Солнце и море окружают виллу со всех сторон. Белый мрамор колоннад на фоне легкой лазури небес и глубокой синевы Средиземного моря, запах фиалок в безветренном воздухе, любимые книги, беседа с друзьями, безмолвие библиотек, которое нарушается только отдаленным плеском волн или жужжанием пчелы, залетевшей в открытое окно, — такова вилла, которая навсегда останется Элизиумом тех, кто любит мудрость, тишину и поэзию.

Образ жизни в таких виллах соответствует их величавому и простому комфорту. В одном письме Плиний изображает сельскую жизнь старого римского вельможи Спуринны, удалившегося на покой после шумной деятельности:

«Я люблю, чтобы жизнь людей, в особенности стариков, правильностью своей походила на неизменное течение светил небесных… Утро Спуринна проводит в постели. Ко второму часу обувается и делает пешком прогулку в три тысячи шагов. Ум упражняет он не менее, чем тело. Если присутствуют друзья, ведет с ними благороднейшие беседы; если же он один, ему читают, — и в присутствии друзей, когда все желают того. Немного отдыхает, опять берет книгу или возобновляет разговор, более увлекательный, чем книга. Потом садится в колесницу с женою, редкою, очаровательной женщиной, или же с кем-нибудь из друзей, как, например, в последний раз со мною. Какая тихая беседа, какое сладкое уединение! Сколько воспоминаний о древности! Сколько мудрых изречений! Какие дела, какие люди воскресают в словах его! А между тем все это говорится с такою скромностью, что и мысли не может прийти, что он поучает. Проехав семь римских миль, еще одну милю идет пешком. Потом опять немного отдыхает, или удаляется в рабочий кабинет и пишет. Он искусен в лирической поэзии на обоих языках — греческом и латинском. Стихи его обладают сладостью, гармонией, весельем неподражаемым; их красоту возвышает добродетель поэта.
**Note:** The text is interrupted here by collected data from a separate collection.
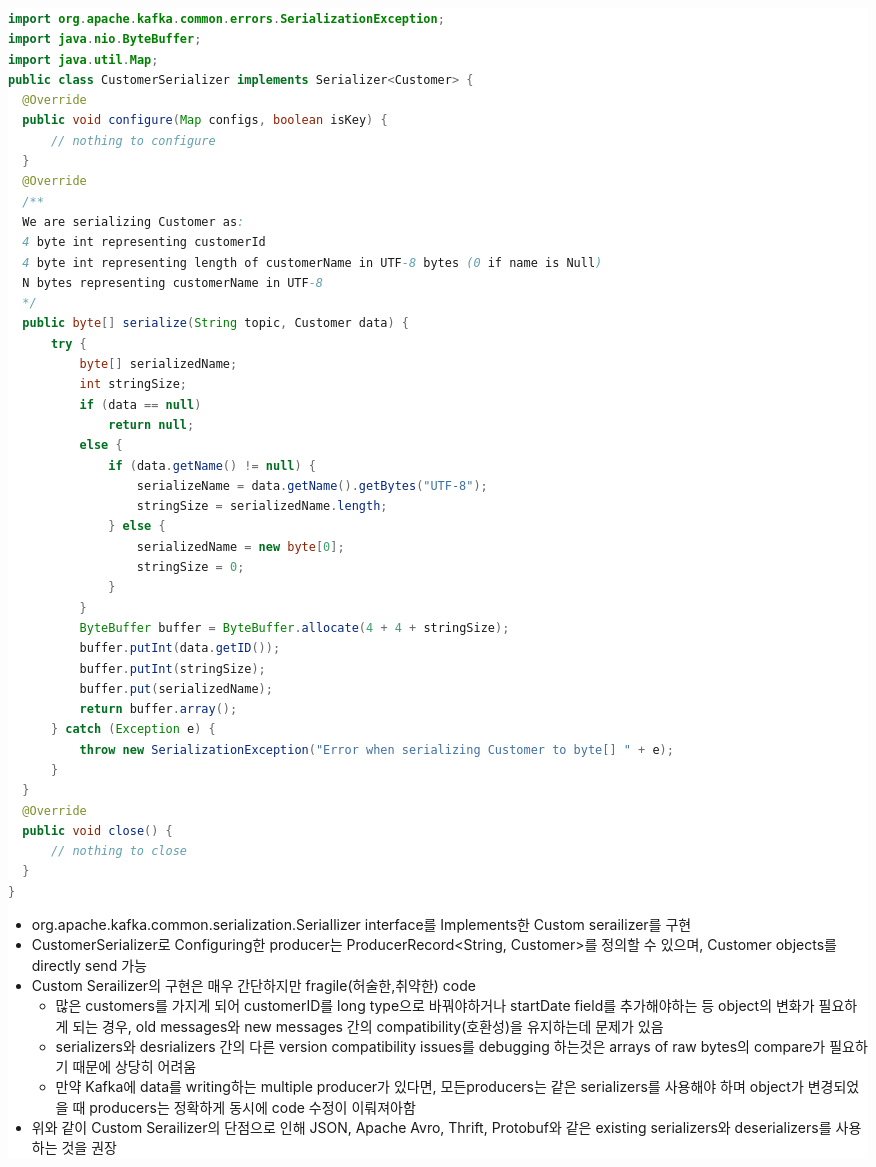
  ```java
  import org.apache.kafka.common.errors.SerializationException;
  import java.nio.ByteBuffer;
  import java.util.Map;
  public class CustomerSerializer implements Serializer<Customer> {
  	@Override
  	public void configure(Map configs, boolean isKey) {
  		// nothing to configure
  	}
  	@Override
  	/**
  	We are serializing Customer as:
  	4 byte int representing customerId
  	4 byte int representing length of customerName in UTF-8 bytes (0 if name is Null)
  	N bytes representing customerName in UTF-8
  	*/
  	public byte[] serialize(String topic, Customer data) {
  		try {
  			byte[] serializedName;
  			int stringSize;
  			if (data == null)
  				return null;
  			else {
  				if (data.getName() != null) {
  					serializeName = data.getName().getBytes("UTF-8");
  					stringSize = serializedName.length;
  				} else {
  					serializedName = new byte[0];
  					stringSize = 0;
  				}
  			}
  			ByteBuffer buffer = ByteBuffer.allocate(4 + 4 + stringSize);
  			buffer.putInt(data.getID());
  			buffer.putInt(stringSize);
  			buffer.put(serializedName);
  			return buffer.array();
  		} catch (Exception e) {
  			throw new SerializationException("Error when serializing Customer to byte[] " + e);
  		}
  	}
  	@Override
  	public void close() {
  		// nothing to close
  	}
  }
  ```

  * org.apache.kafka.common.serialization.Seriallizer interface를 Implements한 Custom serailizer를 구현
  * CustomerSerializer로 Configuring한 producer는 ProducerRecord\<String, Customer\>를 정의할 수 있으며, Customer objects를 directly send 가능
  * Custom Serailizer의 구현은 매우 간단하지만 fragile(허술한,취약한) code
    * 많은 customers를 가지게 되어 customerID를 long type으로 바꿔야하거나 startDate field를 추가해야하는 등 object의 변화가 필요하게 되는 경우, old messages와 new messages 간의 compatibility(호환성)을 유지하는데 문제가 있음
    * serializers와 desrializers 간의 다른 version compatibility issues를 debugging 하는것은 arrays of raw bytes의 compare가 필요하기 때문에 상당히 어려움
    * 만약 Kafka에 data를 writing하는 multiple producer가 있다면, 모든producers는 같은 serializers를 사용해야 하며 object가 변경되었을 때 producers는 정확하게 동시에 code 수정이 이뤄져아함
  * 위와 같이 Custom Serailizer의 단점으로 인해 JSON, Apache Avro, Thrift, Protobuf와 같은 existing serializers와 deserializers를 사용하는 것을 권장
Когда ему объявляют, что час купанья настал, он раздевается и гуляет на солнце нагой, если погода тихая».

И здесь — солнце, и здесь, как везде, — любовь к солнцу.

«Затем он играет в мяч долго и с увлечением: это также одно из телесных упражнений, которые помогают ему бороться и преодолевать старость (pugnai cum senectute). После ванны ложится в постель и, в ожидании обеда, слушает чтение увеселительное и легкое. В это время друзьям предоставляется делать то же самое или что-нибудь другое, смотря по желанию. Обеденный стол — не менее изящный, чем простой, с массивным старинным серебром. Есть также и вазы коринфской бронзы, которым он радуется, но без чрезмерного пристрастия. Нередко возлежащие за трапезой увеселяются комедиями, чтобы наслаждения сопровождались искусством. Обед затягивается до ночного часа, даже в летнее время, и никто не жалуется, до такой степени очарователен разговор. Благодаря этому образу жизни, в семьдесят лет сохранил он совершенно ясное зрение, чуткий слух, сильное и здоровое тело; старость принесла ему только одно — мудрость.

К такой жизни стремлюсь и я, уже заранее предвкушаю ее и начну с радостью, как только годы позволят мне удалиться от государственных дел. Теперь же, когда меня изнуряют разнообразные труды, пример Спуринны поддерживает и утешает меня, потому что и он, пока того требовал долг гражданина, отдавался важным заботам, занимал должности, управлял провинциями и долгими трудами заслужил себе право отдыха. Я избираю такой же путь, такую же цель, и да будет это письмо мое к тебе документом: если ты увидишь, что я затягиваю мою деловую жизнь долее положенного срока, — произнеси законный приговор и обреки меня на покой, когда уже нельзя будет упрекнуть меня в лености».

Этот почти восьмидесятилетний старик, греющий на солнце свое обнаженное тело, свои еще крепкие мускулы, играющий в мяч, побеждающий старость, — кажется живым воплощением и символом античной жизни. Древние — истинные дети солнца.